Qu’est-ce qu’un contentieux portant sur un logiciel ERP ?
Un contentieux portant sur un logiciel ERP est un litige né de l’exécution défaillante ou de la rupture d’un contrat portant sur la conception, le déploiement ou l’exploitation d’un progiciel ERP de gestion intégrée.
Il peut opposer le client à l’intégrateur, à l’éditeur du logiciel, au prestataire de maintenance, ou simultanément à plusieurs d’entre eux.
L’intervention d’un avocat familiarisé avec ce type de contentieux dès l’apparition des premières difficultés est déterminante pour préserver les preuves et structurer la stratégie.

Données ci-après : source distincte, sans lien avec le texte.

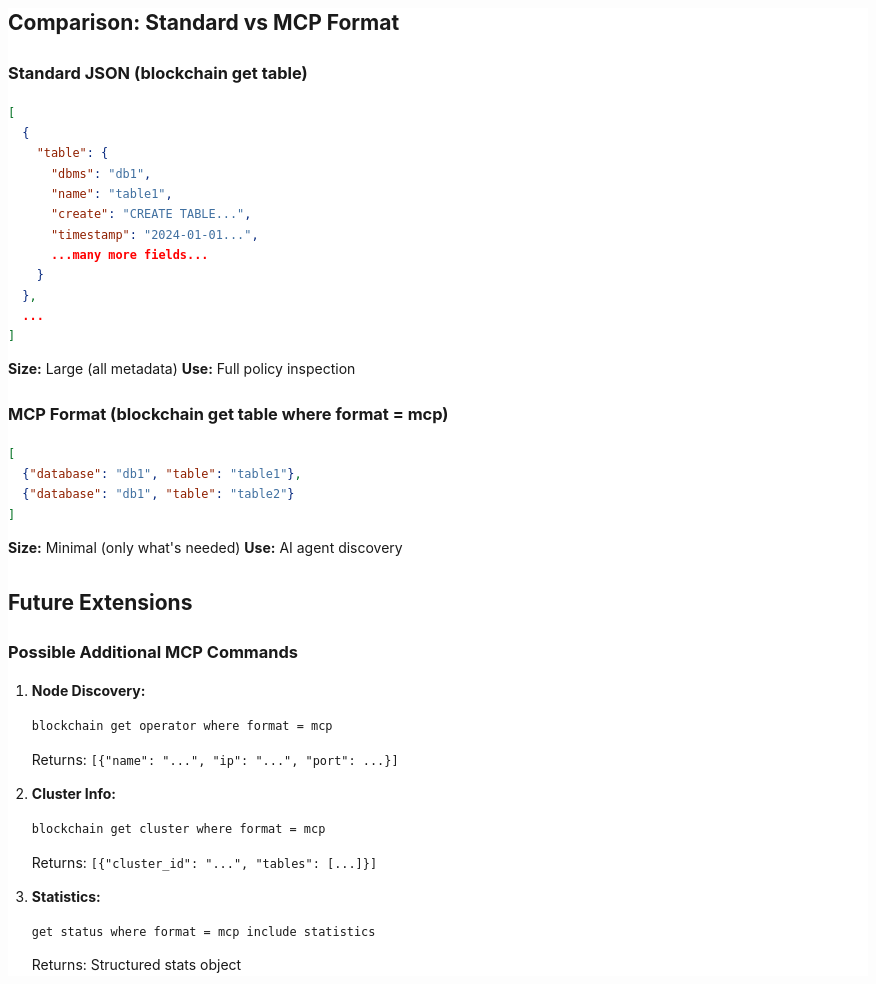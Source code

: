 ## Comparison: Standard vs MCP Format

### Standard JSON (blockchain get table)
```json
[
  {
    "table": {
      "dbms": "db1",
      "name": "table1",
      "create": "CREATE TABLE...",
      "timestamp": "2024-01-01...",
      ...many more fields...
    }
  },
  ...
]
```
**Size:** Large (all metadata)
**Use:** Full policy inspection

### MCP Format (blockchain get table where format = mcp)
```json
[
  {"database": "db1", "table": "table1"},
  {"database": "db1", "table": "table2"}
]
```
**Size:** Minimal (only what's needed)
**Use:** AI agent discovery

## Future Extensions

### Possible Additional MCP Commands

1. **Node Discovery:**
   ```bash
   blockchain get operator where format = mcp
   ```
   Returns: `[{"name": "...", "ip": "...", "port": ...}]`

2. **Cluster Info:**
   ```bash
   blockchain get cluster where format = mcp
   ```
   Returns: `[{"cluster_id": "...", "tables": [...]}]`

3. **Statistics:**
   ```bash
   get status where format = mcp include statistics
   ```
   Returns: Structured stats object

Sur le plan juridique, ces litiges relèvent du droit commun des contrats (articles 1103 et suivants du Code civil), aucune loi spécifique ne régissant les relations entre les parties à un contrat d’intégration de progiciel.
La jurisprudence des tribunaux de commerce est abondante et constitue le principal référentiel. Elle évolue continuellement sur des questions clés comme la qualification des obligations de l’intégrateur (résultat, moyen renforcé, moyen), la recette tacite, le devoir de conseil ou le partage de responsabilité.
Les contentieux portant sur des projets ERP se distinguent des autres litiges informatiques par :
- des projets longs (12 à 36 mois),
- des contrats complexes (licence, intégration, paramétrage, formation, maintenance),
- des acteurs multiples dont les responsabilités respectives sont souvent contestées, et
- des préjudices financiers qui atteignent fréquemment plusieurs centaines de milliers d’euros, voire plusieurs millions dans les projets structurants.
| Type de litige ERP | Situations typiques (exemples) | Enjeu principal |
|---|---|---|
| Retard de livraison | Planning non respecté, jalons non respectés sans justification | Pertes d’exploitation + remboursement |
| Non-conformité | Solution ne couvre pas le périmètre fonctionnel contractualisé | Résiliation + indemnisation des investissements perdus |
| Abandon du projet | Le prestataire informatique cesse les prestations ou se retrouve en liquidation | Restitution + coûts de replacement |
| Dérive budgetaire | Surcoûts imposés sans avenant validé | Contestation des factures + préjudice |
| Recette tacite contestée | Mise en production sans procès-verbal validé par l’entreprise cliente | Qualification juridique + nullité |
| Responsabilité multi-acteurs | Éditeur + intégrateur | Cartographie des responsabilités |
Pourquoi les projets portant sur des logiciels ERP échouent ?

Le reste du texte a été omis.